In the interview, Cui was asked if WHO experts would be granted “full access to China” as they investigate the origin of the coronavirus in Wuhan. “They are already in Wuhan. They have been in Wuhan for quite a few days. My question is, will they be allowed to come here [to America] to do the same thing?” he responded.
When presented with theories of the virus potentially originating from a Wuhan laboratory or wet market, Cui disregarded them and said, “I think when people make accusations, they have to prove these accusations.”
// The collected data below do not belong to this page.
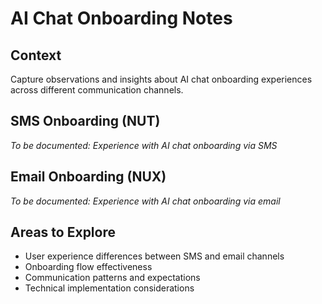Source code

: # AI Chat Onboarding Notes

## Context

Capture observations and insights about AI chat onboarding experiences across different communication channels.

## SMS Onboarding (NUT)

_To be documented: Experience with AI chat onboarding via SMS_

## Email Onboarding (NUX)

_To be documented: Experience with AI chat onboarding via email_

## Areas to Explore

- User experience differences between SMS and email channels
- Onboarding flow effectiveness
- Communication patterns and expectations
- Technical implementation considerations
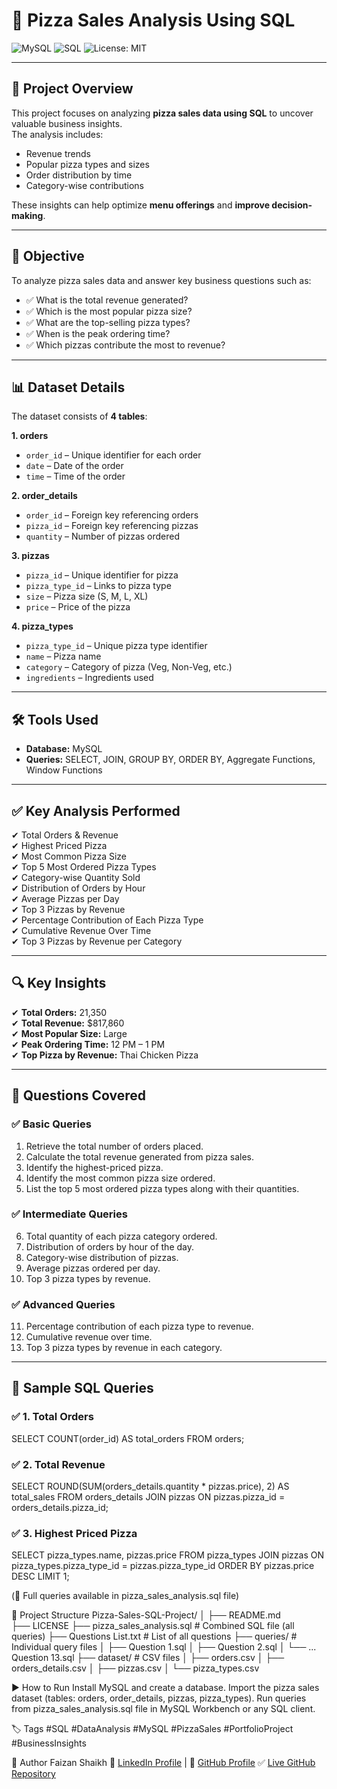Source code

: # 🍕 Pizza Sales Analysis Using SQL

![MySQL](https://img.shields.io/badge/Database-MySQL-blue)
![SQL](https://img.shields.io/badge/Language-SQL-orange)
![License: MIT](https://img.shields.io/badge/License-MIT-green)

---

## 📌 Project Overview
This project focuses on analyzing **pizza sales data using SQL** to uncover valuable business insights.  
The analysis includes:
- Revenue trends  
- Popular pizza types and sizes  
- Order distribution by time  
- Category-wise contributions  

These insights can help optimize **menu offerings** and **improve decision-making**.

---

## 🎯 Objective
To analyze pizza sales data and answer key business questions such as:
- ✅ What is the total revenue generated?
- ✅ Which is the most popular pizza size?
- ✅ What are the top-selling pizza types?
- ✅ When is the peak ordering time?
- ✅ Which pizzas contribute the most to revenue?

---

## 📊 Dataset Details
The dataset consists of **4 tables**:

**1. orders**
- `order_id` – Unique identifier for each order
- `date` – Date of the order
- `time` – Time of the order

**2. order_details**
- `order_id` – Foreign key referencing orders
- `pizza_id` – Foreign key referencing pizzas
- `quantity` – Number of pizzas ordered

**3. pizzas**
- `pizza_id` – Unique identifier for pizza
- `pizza_type_id` – Links to pizza type
- `size` – Pizza size (S, M, L, XL)
- `price` – Price of the pizza

**4. pizza_types**
- `pizza_type_id` – Unique pizza type identifier
- `name` – Pizza name
- `category` – Category of pizza (Veg, Non-Veg, etc.)
- `ingredients` – Ingredients used

---

## 🛠 Tools Used
- **Database:** MySQL  
- **Queries:** SELECT, JOIN, GROUP BY, ORDER BY, Aggregate Functions, Window Functions    

---

## ✅ Key Analysis Performed
✔ Total Orders & Revenue  
✔ Highest Priced Pizza  
✔ Most Common Pizza Size  
✔ Top 5 Most Ordered Pizza Types  
✔ Category-wise Quantity Sold  
✔ Distribution of Orders by Hour  
✔ Average Pizzas per Day  
✔ Top 3 Pizzas by Revenue  
✔ Percentage Contribution of Each Pizza Type  
✔ Cumulative Revenue Over Time  
✔ Top 3 Pizzas by Revenue per Category  

---

## 🔍 Key Insights
✔ **Total Orders:** 21,350  
✔ **Total Revenue:** $817,860  
✔ **Most Popular Size:** Large  
✔ **Peak Ordering Time:** 12 PM – 1 PM  
✔ **Top Pizza by Revenue:** Thai Chicken Pizza  

---

## 📌 Questions Covered
### ✅ Basic Queries
1. Retrieve the total number of orders placed.  
2. Calculate the total revenue generated from pizza sales.  
3. Identify the highest-priced pizza.  
4. Identify the most common pizza size ordered.  
5. List the top 5 most ordered pizza types along with their quantities.  

### ✅ Intermediate Queries
6. Total quantity of each pizza category ordered.  
7. Distribution of orders by hour of the day.  
8. Category-wise distribution of pizzas.  
9. Average pizzas ordered per day.  
10. Top 3 pizza types by revenue.  

### ✅ Advanced Queries
11. Percentage contribution of each pizza type to revenue.  
12. Cumulative revenue over time.  
13. Top 3 pizza types by revenue in each category.  

---

## 🧾 Sample SQL Queries
### ✅ 1. Total Orders
SELECT COUNT(order_id) AS total_orders
FROM orders;

### ✅ 2. Total Revenue
SELECT ROUND(SUM(orders_details.quantity * pizzas.price), 2) AS total_sales
FROM orders_details
JOIN pizzas ON pizzas.pizza_id = orders_details.pizza_id;

### ✅ 3. Highest Priced Pizza
SELECT pizza_types.name, pizzas.price
FROM pizza_types
JOIN pizzas ON pizza_types.pizza_type_id = pizzas.pizza_type_id
ORDER BY pizzas.price DESC
LIMIT 1;

(📌 Full queries available in pizza_sales_analysis.sql file)

📂 Project Structure
Pizza-Sales-SQL-Project/
│
├── README.md                
├── LICENSE
├── pizza_sales_analysis.sql   # Combined SQL file (all queries)
├── Questions List.txt         # List of all questions
├── queries/                   # Individual query files
│    ├── Question 1.sql
│    ├── Question 2.sql
│    └── ... Question 13.sql
├── dataset/                   # CSV files
│    ├── orders.csv
│    ├── orders_details.csv
│    ├── pizzas.csv
│    └── pizza_types.csv

▶ How to Run
Install MySQL and create a database.
Import the pizza sales dataset (tables: orders, order_details, pizzas, pizza_types).
Run queries from pizza_sales_analysis.sql file in MySQL Workbench or any SQL client.

🏷 Tags
#SQL #DataAnalysis #MySQL #PizzaSales #PortfolioProject #BusinessInsights

👤 Author
Faizan Shaikh
📌 [LinkedIn Profile](https://www.linkedin.com/in/faizan-shaikh-fs2004/) | 
📌 [GitHub Profile](https://github.com/Faizan5757)
✅ [Live GitHub Repository](https://github.com/Faizan5757/Pizza-Sales-SQL-Project)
Leaked Chinese documents from the South China Morning Post revealed that the first confirmed case of the virus was identified in Wuhan on Nov. 17, 2019.
Though researchers worldwide are currently unclear on where and how the virus first appeared, SARS-CoV-2 is widely known to have originated in Wuhan.
The Chinese Communist Party has neither confirmed nor denied the legitimacy of these documents but doesn’t consider the date a valid starting point in investigating the virus’s origin.
While Chinese government officials have brought up reports of early cases emerging in Brazil or Italy, none of them list a date before Nov. 17. No existing evidence currently known lists a confirmed COVID-19 case emerging earlier than this date. The Chinese regime has also admitted to destroying early samples of the virus.
Despite claims by a researcher at the Wuhan Institute of Virology of “zero infection” among lab staff and students, the U.S. State Department stated last month that it “had reason to believe” there were numerous researchers at the Institute with symptoms resembling those of COVID-19 in the autumn of 2019.
The Chinese Communist Party had also blamed the U.S. for starting the pandemic on other occasions, such as last March when China Foreign Ministry spokespersons claimed that the U.S. Army brought the virus to Wuhan through their participation in a military sports event. The ministry also suggested last month for WHO officials to “conduct origin-tracing” in the United States.
Cui mentioned in the same interview that a report from British Broadcasting Corp. of mass rape, sexual abuse, and torture of Uyghur women detained in internment camps had “untrustworthy” sources. The report was based on several interviews from former detainees and a guard and stated that these cases occurred in the far-western Xinjiang region of China.
More than a million ethnic minorities, including Kazakh, Kyrgyz, and Uyghur people, are detained in these camps. Beijing has officially proclaimed them to be “vocational training centers.”